Daniele Beretta, odontoiatra di Padova, titolare della Clinica del Sorriso

«La presentazione del piano di trattamento è sempre stata problematica», spiega Beretta. «Solo se il paziente si presenta in studio per un dolore c’è poco da discutere e tutto risulta molto semplice. La situazione si complica quando la diagnosi è più complessa o la sintomatologia è sfumata, come nel caso di una parodontopatia allo stadio iniziale che il paziente fatica a riconoscere e di cui non comprende la gravità». Per muoversi con dimestichezza su questo terreno scivoloso, Beretta suggerisce di prestare molta attenzione alle differenze sostanziali tra bisogno, esigenza e aspettativa.
«Il paziente si presenta in studio per tre tipologie di problemi: perché ha dolore o perché, pur non avendo dolore, ha un disturbo, cioè comprende che c’è qualcosa che non va, come nel caso della persona che negli anni ha perso alcuni denti e a un certo punto si accorge che non può più masticare alcuni cibi che magari amava molto mangiare.
Poi ci sono i pazienti che percepiscono di avere una necessità da un punto di vista estetico-funzionale molto precisa. In quest’ultima situazione si richiedono grandi capacità cliniche da parte dell’odontoiatra, assieme a una particolare attenzione sul piano della comunicazione, perché sovente questi pazienti hanno aspettative molto alte che a volte sovrastano l’aspetto odontoiatrico. L’accettazione del preventivo passa sempre dalla diagnosi clinica, ma anche dalla capacità dell’odontoiatra di comprendere necessità, desideri e speranze del paziente in modo da ottenere un piano di cura perfettamente integrato con le richieste a tutti i livelli».

Innanzitutto, suggerisce Beretta, bisogna fare una diagnosi clinica, poi stilare un piano di trattamento idoneo a risolvere la situazione. Se, oltre ai bisogni, ci sono anche delle esigenze, cioè aspetti che entrano nel campo della psicologia della persona, questi, se possibile, vanno integrati nel piano. «Bisogna parlare in modo approfondito con il paziente per capire se ha aspettative irrealistiche, che rappresentano il terzo e più difficile livello di indagine, quello più avanzato e difficile da gestire. Ricordo il caso di una paziente che dopo essersi separata dal marito aveva deciso di intraprendere un percorso ortodontico con l’idea di migliorare il proprio aspetto per rifarsi una vita, magari trovare un nuovo compagno. La cura era riuscita perfettamente, solo che la signora aveva iniziato a fissarsi su alcuni dettagli, sui microspazi tra dente e dente che prima non si vedevano perché gli elementi erano ruotati, dettagli che per lei risultano psicologicamente insostenibili. Per risolvere il problema le ho dovuto omaggiare i trattamenti conservativi per chiudere questi spazi che, onestamente, si faceva fatica a vedere. Nella sua mente aveva legato la presenza degli spazi al fatto che non riuscisse a trovare un affetto.
Nel presentare il piano di cura ottimale per il paziente, cioè il medesimo che io applicherei su me stesso, potrebbero presentarsi alcuni impedimenti: il più comune è dato dal valore economico, ma anche dalla paura di essere sottoposti alla chirurgia, oppure all’ortodonzia. In queste situazioni, il piano di trattamento ideale cambia e diventa un piano di trattamento concordato che è sempre un compromesso».

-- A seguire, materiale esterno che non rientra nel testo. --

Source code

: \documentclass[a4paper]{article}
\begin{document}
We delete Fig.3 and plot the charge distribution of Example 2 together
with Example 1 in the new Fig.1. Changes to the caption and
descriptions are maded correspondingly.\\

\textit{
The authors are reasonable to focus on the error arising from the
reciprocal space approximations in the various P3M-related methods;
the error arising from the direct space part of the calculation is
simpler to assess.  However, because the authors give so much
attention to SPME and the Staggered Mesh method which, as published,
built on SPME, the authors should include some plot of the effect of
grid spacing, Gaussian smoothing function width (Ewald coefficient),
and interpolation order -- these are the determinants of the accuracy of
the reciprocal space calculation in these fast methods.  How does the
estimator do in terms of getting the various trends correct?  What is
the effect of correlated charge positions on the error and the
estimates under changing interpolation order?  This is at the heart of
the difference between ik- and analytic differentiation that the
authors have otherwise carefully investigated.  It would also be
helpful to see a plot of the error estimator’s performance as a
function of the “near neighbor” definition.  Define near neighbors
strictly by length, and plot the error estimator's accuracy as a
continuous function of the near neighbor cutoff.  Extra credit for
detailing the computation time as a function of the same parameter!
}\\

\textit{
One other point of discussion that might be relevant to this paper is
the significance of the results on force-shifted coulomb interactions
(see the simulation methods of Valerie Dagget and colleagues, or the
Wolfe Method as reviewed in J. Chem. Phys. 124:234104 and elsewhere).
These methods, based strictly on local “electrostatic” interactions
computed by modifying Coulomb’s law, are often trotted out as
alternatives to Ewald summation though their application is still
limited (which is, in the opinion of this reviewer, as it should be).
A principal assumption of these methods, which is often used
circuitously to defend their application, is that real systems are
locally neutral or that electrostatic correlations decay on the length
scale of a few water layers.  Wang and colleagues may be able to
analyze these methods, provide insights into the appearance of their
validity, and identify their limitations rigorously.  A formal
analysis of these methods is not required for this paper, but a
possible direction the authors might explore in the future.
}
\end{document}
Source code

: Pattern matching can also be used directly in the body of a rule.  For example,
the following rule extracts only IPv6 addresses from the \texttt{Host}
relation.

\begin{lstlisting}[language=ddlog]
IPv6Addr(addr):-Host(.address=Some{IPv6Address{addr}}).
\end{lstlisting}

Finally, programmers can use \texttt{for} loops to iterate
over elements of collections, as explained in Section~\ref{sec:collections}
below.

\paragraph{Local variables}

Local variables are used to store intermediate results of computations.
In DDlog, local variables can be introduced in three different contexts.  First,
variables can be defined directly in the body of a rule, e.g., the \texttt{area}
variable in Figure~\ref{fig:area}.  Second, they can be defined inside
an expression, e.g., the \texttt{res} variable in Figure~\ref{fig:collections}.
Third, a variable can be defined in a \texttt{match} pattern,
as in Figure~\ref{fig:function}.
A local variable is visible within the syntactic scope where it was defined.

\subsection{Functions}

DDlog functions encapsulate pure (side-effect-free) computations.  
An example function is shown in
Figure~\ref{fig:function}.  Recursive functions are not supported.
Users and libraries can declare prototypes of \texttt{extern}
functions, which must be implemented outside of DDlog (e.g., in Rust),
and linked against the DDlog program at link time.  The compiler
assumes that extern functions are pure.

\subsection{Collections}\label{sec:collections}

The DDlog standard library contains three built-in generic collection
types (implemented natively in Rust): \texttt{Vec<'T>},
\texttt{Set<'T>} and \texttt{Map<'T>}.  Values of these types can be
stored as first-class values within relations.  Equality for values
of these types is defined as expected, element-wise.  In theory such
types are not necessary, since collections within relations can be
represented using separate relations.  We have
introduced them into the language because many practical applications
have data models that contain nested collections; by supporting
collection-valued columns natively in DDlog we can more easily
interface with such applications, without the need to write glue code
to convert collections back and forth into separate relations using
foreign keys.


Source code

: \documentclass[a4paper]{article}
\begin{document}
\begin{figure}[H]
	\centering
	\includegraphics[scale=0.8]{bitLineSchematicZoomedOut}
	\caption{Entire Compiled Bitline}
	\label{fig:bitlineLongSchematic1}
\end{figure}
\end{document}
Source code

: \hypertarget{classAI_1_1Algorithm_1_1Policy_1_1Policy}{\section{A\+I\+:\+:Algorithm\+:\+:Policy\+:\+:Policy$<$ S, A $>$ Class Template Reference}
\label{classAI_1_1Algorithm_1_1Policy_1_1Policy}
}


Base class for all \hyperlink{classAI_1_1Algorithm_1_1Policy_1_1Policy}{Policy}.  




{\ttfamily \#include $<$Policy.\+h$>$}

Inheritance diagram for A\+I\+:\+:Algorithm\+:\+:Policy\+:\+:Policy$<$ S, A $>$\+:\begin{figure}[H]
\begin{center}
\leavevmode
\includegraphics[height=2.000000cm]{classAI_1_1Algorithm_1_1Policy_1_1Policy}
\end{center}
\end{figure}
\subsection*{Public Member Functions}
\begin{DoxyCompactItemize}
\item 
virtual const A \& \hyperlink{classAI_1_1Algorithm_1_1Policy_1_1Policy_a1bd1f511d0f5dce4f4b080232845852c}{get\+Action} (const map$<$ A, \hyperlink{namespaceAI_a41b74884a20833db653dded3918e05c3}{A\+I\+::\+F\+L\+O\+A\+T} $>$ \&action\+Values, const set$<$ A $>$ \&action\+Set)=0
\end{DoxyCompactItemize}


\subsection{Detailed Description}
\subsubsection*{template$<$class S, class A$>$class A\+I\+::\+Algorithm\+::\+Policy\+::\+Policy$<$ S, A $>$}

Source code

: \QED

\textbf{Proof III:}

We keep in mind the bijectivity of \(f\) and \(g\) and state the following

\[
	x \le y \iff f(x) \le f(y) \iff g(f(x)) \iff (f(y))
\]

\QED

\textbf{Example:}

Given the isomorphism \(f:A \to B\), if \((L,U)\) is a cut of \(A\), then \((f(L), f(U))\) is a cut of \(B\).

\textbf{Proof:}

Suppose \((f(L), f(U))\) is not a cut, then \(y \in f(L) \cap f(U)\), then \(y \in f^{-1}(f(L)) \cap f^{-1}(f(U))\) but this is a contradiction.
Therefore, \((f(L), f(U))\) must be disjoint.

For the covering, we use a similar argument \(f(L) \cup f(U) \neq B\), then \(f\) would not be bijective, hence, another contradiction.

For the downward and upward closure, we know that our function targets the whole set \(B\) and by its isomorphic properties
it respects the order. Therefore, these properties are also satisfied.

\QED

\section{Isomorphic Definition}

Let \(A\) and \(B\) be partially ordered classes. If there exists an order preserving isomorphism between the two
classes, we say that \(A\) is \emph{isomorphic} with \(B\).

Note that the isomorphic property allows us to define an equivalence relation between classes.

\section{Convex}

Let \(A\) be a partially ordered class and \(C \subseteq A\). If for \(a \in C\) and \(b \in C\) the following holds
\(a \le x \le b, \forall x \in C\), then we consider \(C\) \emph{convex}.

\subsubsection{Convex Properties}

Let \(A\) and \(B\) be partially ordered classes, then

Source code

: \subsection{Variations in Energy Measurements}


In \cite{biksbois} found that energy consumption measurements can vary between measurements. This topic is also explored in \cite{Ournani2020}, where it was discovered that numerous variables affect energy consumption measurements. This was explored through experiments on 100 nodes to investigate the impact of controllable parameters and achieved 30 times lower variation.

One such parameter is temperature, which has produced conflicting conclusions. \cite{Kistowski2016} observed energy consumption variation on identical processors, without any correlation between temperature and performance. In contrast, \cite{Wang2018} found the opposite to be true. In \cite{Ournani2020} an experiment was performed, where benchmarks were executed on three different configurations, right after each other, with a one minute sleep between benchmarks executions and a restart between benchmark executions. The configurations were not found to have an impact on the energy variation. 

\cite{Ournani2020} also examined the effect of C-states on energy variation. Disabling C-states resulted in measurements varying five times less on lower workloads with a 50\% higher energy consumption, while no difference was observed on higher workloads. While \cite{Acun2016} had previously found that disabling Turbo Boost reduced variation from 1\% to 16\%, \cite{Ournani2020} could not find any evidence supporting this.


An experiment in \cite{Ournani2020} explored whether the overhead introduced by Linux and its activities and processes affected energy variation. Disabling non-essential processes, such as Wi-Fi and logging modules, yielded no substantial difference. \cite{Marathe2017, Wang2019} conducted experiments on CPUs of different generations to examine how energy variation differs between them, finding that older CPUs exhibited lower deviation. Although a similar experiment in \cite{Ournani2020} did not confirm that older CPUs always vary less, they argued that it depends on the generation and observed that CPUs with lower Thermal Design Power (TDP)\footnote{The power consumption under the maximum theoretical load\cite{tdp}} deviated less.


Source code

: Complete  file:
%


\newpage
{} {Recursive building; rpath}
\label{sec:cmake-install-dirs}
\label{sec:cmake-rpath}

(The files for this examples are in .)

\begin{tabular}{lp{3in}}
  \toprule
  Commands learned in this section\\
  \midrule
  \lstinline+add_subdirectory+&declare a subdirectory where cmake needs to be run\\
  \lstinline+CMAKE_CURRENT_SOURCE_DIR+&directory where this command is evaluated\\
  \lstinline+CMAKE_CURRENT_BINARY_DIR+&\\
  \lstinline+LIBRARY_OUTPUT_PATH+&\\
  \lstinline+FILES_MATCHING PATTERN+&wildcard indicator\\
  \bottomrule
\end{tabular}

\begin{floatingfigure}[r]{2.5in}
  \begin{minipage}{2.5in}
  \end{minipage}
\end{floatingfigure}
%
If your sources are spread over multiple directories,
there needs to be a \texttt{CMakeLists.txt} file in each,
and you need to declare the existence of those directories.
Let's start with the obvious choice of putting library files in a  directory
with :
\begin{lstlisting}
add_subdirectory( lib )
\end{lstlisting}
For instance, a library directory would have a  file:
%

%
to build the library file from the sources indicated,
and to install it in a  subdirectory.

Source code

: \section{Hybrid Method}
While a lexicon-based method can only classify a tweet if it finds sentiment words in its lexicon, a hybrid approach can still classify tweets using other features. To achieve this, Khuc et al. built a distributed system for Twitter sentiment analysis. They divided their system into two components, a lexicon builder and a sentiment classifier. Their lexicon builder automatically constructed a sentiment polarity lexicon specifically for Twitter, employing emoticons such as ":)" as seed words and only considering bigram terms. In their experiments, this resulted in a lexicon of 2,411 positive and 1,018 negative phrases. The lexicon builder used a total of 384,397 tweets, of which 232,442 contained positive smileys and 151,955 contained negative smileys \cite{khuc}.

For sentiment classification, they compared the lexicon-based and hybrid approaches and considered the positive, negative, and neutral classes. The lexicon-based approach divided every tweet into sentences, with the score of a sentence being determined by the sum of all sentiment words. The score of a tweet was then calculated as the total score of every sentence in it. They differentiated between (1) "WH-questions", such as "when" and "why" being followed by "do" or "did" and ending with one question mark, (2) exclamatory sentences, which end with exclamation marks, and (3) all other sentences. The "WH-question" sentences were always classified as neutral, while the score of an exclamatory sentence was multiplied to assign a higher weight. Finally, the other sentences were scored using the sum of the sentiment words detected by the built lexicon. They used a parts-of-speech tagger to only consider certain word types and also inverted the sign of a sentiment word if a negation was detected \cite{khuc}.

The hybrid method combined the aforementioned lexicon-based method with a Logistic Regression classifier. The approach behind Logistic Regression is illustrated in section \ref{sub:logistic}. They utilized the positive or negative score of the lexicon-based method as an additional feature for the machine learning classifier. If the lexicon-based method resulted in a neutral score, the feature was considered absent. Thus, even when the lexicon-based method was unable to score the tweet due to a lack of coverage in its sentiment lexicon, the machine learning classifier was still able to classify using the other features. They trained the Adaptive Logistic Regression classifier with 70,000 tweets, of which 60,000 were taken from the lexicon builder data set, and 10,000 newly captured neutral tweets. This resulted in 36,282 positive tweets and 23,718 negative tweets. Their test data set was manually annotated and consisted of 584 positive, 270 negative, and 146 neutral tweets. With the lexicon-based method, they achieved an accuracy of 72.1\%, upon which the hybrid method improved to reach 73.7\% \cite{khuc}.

Il momento ideale per la firma del piano di trattamento

«Dipende dalla situazione, perché il paziente può accedere allo studio per una questione urgente e dall’odontoiatra si aspetta una risoluzione immediata del problema che però può evidenziarne anche altri meno urgenti, ma altrettanto importanti. Per prima cosa è bene risolvere immediatamente il problema per cui il paziente è venuto in studio, proponendogli il piano di cura più adeguato che deve essere discusso e firmato contestualmente alla prima visita. Diversa è la situazione del paziente che presenta esigenze e aspettative estetiche, funzionali oppure problemi diversi da quello per cui si è presentato in studio. In questo caso l’approccio non può che essere dilazionato nel tempo, ma con la stessa filosofia basata sulla chiarezza e sul dialogo approfondito, che è bene affrontare alla fine della seduta conclusiva del primo preventivo già accettato».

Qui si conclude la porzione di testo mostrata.